◆ **Exercise instructions**: Transcribe the data that follows. Match it character for character.

Stored data:
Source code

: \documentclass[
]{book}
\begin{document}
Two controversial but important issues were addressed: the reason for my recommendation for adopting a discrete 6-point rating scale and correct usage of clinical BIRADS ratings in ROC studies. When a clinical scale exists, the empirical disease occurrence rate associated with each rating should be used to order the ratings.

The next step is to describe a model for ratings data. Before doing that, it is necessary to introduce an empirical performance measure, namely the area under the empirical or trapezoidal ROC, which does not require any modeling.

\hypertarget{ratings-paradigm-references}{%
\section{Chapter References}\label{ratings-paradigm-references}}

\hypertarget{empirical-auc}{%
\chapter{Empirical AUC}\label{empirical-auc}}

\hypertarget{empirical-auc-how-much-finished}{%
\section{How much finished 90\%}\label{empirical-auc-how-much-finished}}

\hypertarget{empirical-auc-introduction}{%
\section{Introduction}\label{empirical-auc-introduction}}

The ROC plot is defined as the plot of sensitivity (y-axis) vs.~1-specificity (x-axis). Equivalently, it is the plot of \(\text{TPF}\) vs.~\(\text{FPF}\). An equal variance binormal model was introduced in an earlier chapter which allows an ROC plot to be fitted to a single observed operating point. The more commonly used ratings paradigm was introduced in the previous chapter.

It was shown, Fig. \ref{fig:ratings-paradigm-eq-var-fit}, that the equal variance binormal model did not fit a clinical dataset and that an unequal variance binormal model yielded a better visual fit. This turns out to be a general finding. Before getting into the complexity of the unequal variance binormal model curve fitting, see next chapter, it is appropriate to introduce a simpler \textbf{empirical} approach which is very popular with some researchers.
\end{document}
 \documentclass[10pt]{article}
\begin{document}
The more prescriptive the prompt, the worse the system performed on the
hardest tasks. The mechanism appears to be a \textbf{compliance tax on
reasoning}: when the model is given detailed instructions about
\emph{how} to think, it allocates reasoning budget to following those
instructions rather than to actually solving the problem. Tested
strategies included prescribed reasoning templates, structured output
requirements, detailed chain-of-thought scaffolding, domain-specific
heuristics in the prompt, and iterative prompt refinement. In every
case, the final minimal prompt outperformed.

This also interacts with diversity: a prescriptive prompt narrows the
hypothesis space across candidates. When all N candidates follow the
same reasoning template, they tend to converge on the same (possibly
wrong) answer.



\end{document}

◆ **Solution**:
Source code

: \documentclass[
]{book}
\begin{document}
Two controversial but important issues were addressed: the reason for my recommendation for adopting a discrete 6-point rating scale and correct usage of clinical BIRADS ratings in ROC studies. When a clinical scale exists, the empirical disease occurrence rate associated with each rating should be used to order the ratings.

The next step is to describe a model for ratings data. Before doing that, it is necessary to introduce an empirical performance measure, namely the area under the empirical or trapezoidal ROC, which does not require any modeling.

\hypertarget{ratings-paradigm-references}{%
\section{Chapter References}\label{ratings-paradigm-references}}

\hypertarget{empirical-auc}{%
\chapter{Empirical AUC}\label{empirical-auc}}

\hypertarget{empirical-auc-how-much-finished}{%
\section{How much finished 90\%}\label{empirical-auc-how-much-finished}}

\hypertarget{empirical-auc-introduction}{%
\section{Introduction}\label{empirical-auc-introduction}}

The ROC plot is defined as the plot of sensitivity (y-axis) vs.~1-specificity (x-axis). Equivalently, it is the plot of \(\text{TPF}\) vs.~\(\text{FPF}\). An equal variance binormal model was introduced in an earlier chapter which allows an ROC plot to be fitted to a single observed operating point. The more commonly used ratings paradigm was introduced in the previous chapter.

It was shown, Fig. \ref{fig:ratings-paradigm-eq-var-fit}, that the equal variance binormal model did not fit a clinical dataset and that an unequal variance binormal model yielded a better visual fit. This turns out to be a general finding. Before getting into the complexity of the unequal variance binormal model curve fitting, see next chapter, it is appropriate to introduce a simpler \textbf{empirical} approach which is very popular with some researchers.
\end{document}
 \documentclass[10pt]{article}
\begin{document}
The more prescriptive the prompt, the worse the system performed on the
hardest tasks. The mechanism appears to be a \textbf{compliance tax on
reasoning}: when the model is given detailed instructions about
\emph{how} to think, it allocates reasoning budget to following those
instructions rather than to actually solving the problem. Tested
strategies included prescribed reasoning templates, structured output
requirements, detailed chain-of-thought scaffolding, domain-specific
heuristics in the prompt, and iterative prompt refinement. In every
case, the final minimal prompt outperformed.

This also interacts with diversity: a prescriptive prompt narrows the
hypothesis space across candidates. When all N candidates follow the
same reasoning template, they tend to converge on the same (possibly
wrong) answer.



\end{document}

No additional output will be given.